When benighted Black History Month rolls around, I inevitably think of the state of black music and of Roots, the famous 1977 miniseries that told a narrative of the Middle Passage and Africans enslaved in America. The most effective element of Roots, besides young LeVar Burton's indelible performance as Gambian Kunta Kinte, was the series' complex soundtrack composed by Quincy Jones. Amongst the great musicians Jones employed was now-forgotten 1960s Afro-soul diva Letta Mbulu.
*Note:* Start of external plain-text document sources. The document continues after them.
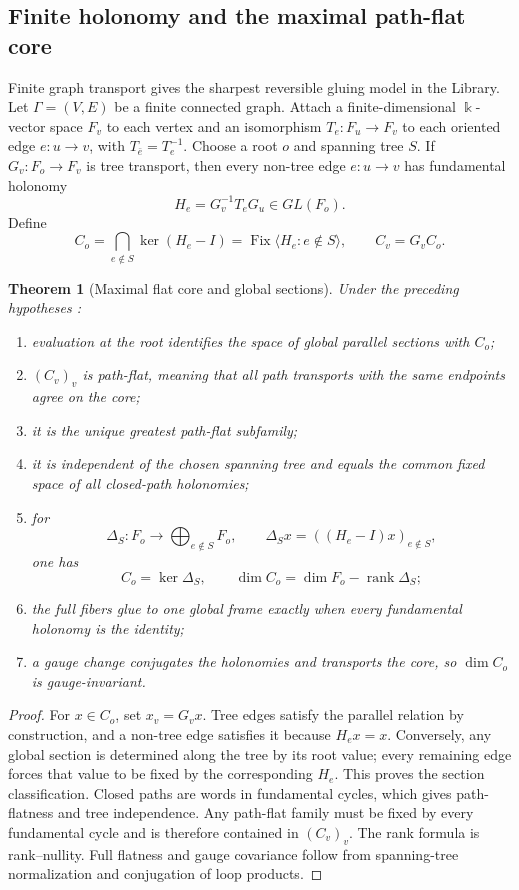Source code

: \documentclass[11pt]{article}
\newtheorem{theorem}{Theorem}[section]
\theoremstyle{definition}
\theoremstyle{remark}
\DeclareMathOperator{\Fix}{Fix}
\DeclareMathOperator{\rank}{rank}
\newcommand{\kk}{\Bbbk}
\begin{document}
\subsection{Finite holonomy and the maximal path-flat core}
\label{subsec:maximal-flat-core}

Finite graph transport gives the sharpest reversible gluing model in the Library.  Let \(\Gamma=(V,E)\) be a finite connected graph.  Attach a finite-dimensional \(\kk\)-vector space \(F_v\) to each vertex and an isomorphism \(T_e:F_u\to F_v\) to each oriented edge \(e:u\to v\), with \(T_{\bar e}=T_e^{-1}\).  Choose a root \(o\) and spanning tree \(S\).  If \(G_v:F_o\to F_v\) is tree transport, then every non-tree edge \(e:u\to v\) has fundamental holonomy
\[
H_e=G_v^{-1}T_eG_u\in GL(F_o).
\]
Define
\[
C_o
=
\bigcap_{e\notin S}\ker(H_e-I)
=
\Fix\langle H_e:e\notin S\rangle,
\qquad
C_v=G_vC_o.
\]

\begin{theorem}[Maximal flat core and global sections]
\label{thm:maximal-flat-core}
Under the preceding hypotheses \cite{P3,CT4}:
\begin{enumerate}[label=\textup{(\roman*)}]
\item evaluation at the root identifies the space of global parallel sections with \(C_o\);
\item \((C_v)_v\) is path-flat, meaning that all path transports with the same endpoints agree on the core;
\item it is the unique greatest path-flat subfamily;
\item it is independent of the chosen spanning tree and equals the common fixed space of all closed-path holonomies;
\item for
\[
\Delta_S:F_o\longrightarrow\bigoplus_{e\notin S}F_o,
\qquad
\Delta_Sx=((H_e-I)x)_{e\notin S},
\]
one has
\[
C_o=\ker\Delta_S,
\qquad
\dim C_o=\dim F_o-\rank\Delta_S;
\]
\item the full fibers glue to one global frame exactly when every fundamental holonomy is the identity;
\item a gauge change conjugates the holonomies and transports the core, so \(\dim C_o\) is gauge-invariant.
\end{enumerate}
\end{theorem}

\begin{proof}
For \(x\in C_o\), set \(x_v=G_vx\).  Tree edges satisfy the parallel relation by construction, and a non-tree edge satisfies it because \(H_ex=x\).  Conversely, any global section is determined along the tree by its root value; every remaining edge forces that value to be fixed by the corresponding \(H_e\).  This proves the section classification.  Closed paths are words in fundamental cycles, which gives path-flatness and tree independence.  Any path-flat family must be fixed by every fundamental cycle and is therefore contained in \((C_v)_v\).  The rank formula is rank--nullity.  Full flatness and gauge covariance follow from spanning-tree normalization and conjugation of loop products.
\end{proof}
\end{document}
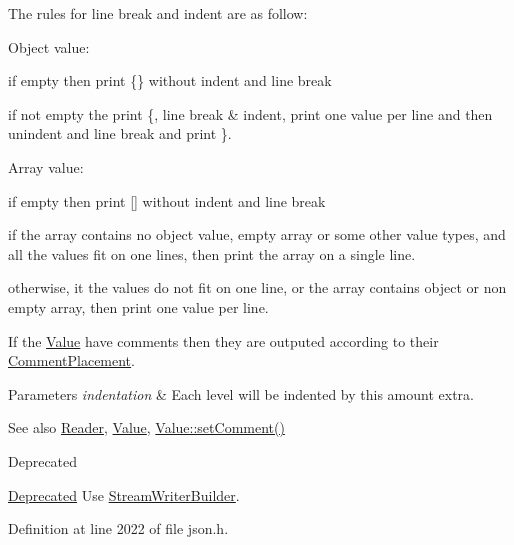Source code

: The rules for line break and indent are as follow\+:
\begin{DoxyItemize}
\item Object value\+:
\begin{DoxyItemize}
\item if empty then print \{\} without indent and line break
\item if not empty the print \textquotesingle{}\{\textquotesingle{}, line break \& indent, print one value per line and then unindent and line break and print \textquotesingle{}\}\textquotesingle{}.
\end{DoxyItemize}
\item Array value\+:
\begin{DoxyItemize}
\item if empty then print \mbox{[}\mbox{]} without indent and line break
\item if the array contains no object value, empty array or some other value types, and all the values fit on one lines, then print the array on a single line.
\item otherwise, it the values do not fit on one line, or the array contains object or non empty array, then print one value per line.
\end{DoxyItemize}
\end{DoxyItemize}

If the \hyperlink{class_json_1_1_value}{Value} have comments then they are outputed according to their \hyperlink{namespace_json_a4fc417c23905b2ae9e2c47d197a45351}{Comment\+Placement}.


\begin{DoxyParams}{Parameters}
{\em indentation} & Each level will be indented by this amount extra. \\
\hline
\end{DoxyParams}
\begin{DoxySeeAlso}{See also}
\hyperlink{class_json_1_1_reader}{Reader}, \hyperlink{class_json_1_1_value}{Value}, \hyperlink{class_json_1_1_value_a29f3a30f7e5d3af6f38d57999bf5b480}{Value\+::set\+Comment()} 
\end{DoxySeeAlso}
\begin{DoxyRefDesc}{Deprecated}
\item[\hyperlink{deprecated__deprecated000010}{Deprecated}]Use \hyperlink{class_json_1_1_stream_writer_builder}{Stream\+Writer\+Builder}. \end{DoxyRefDesc}


Definition at line 2022 of file json.\+h.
Soweto native Mbulu's erasure from the pop-rewind radar is doubtless due to her being South African and somewhat in the shadow of husband Caiphus Semenya. The first-time CD reissue (British, of course) combining Letta Mbulu Sings and Free Soul (Stateside; Rating: ****) remedies this oversight. Many songs are sung in the South African tongue isiXhosa, but they are some of the most accessible Afropop ever recorded. Miriam Makeba's magnificent "Pata Pata" is more widely remembered, but Mbulu was also a protégé of Makeba's former husband, Hugh Masekela, in the 1960s. The two best cuts on the disc -- "Ade" (penned by Semenya, also recorded by Masekela) and "Welele" -- embody all the strengths of early Afropop's exciting blend of traditional rhythms, jazz, British Invasion rock and American R&B.
"Ade" especially is a brilliant synthesis of the same, rocking and rolling and drenched with sistagurl choruses and pulsing beats competing with that key South African instrument, the pennywhistle. It makes you wish for a command showdown between Mbulu and Motown star Martha Reeves -- "Ade" shares the swift, combustive excitement of "Dancing in the Street." None of Mbulu's Township-style pop mixed with soul would be out of place on the most exalted shelf of girl-group classics.
The box set One Kiss Can Lead To Another: Girl Group Sounds, Lost & Found (Rhino; Rating: ***) is an admirable attempt to gather many of the less-remembered hits and artists from the heyday of such groups -- the early-to-mid 1960s. Attempts to take all four discs of One Kiss in can be daunting, but highlights include: The Shangri-Las' "Out in the Streets," The Fabulettes' "Try the Worryin' Way," Carole King's "Crying in the Rain," Brenda Holloway's "Every Little Bit Hurts," and "You're No Good" by Dionne's sister Dee Dee Warwick. One Kiss is a great reminder of a time when rock & roll's feminine face (and voices) held more significant sway. Of course, girl groups' power has been influential ever since the Sirens lured Odysseus.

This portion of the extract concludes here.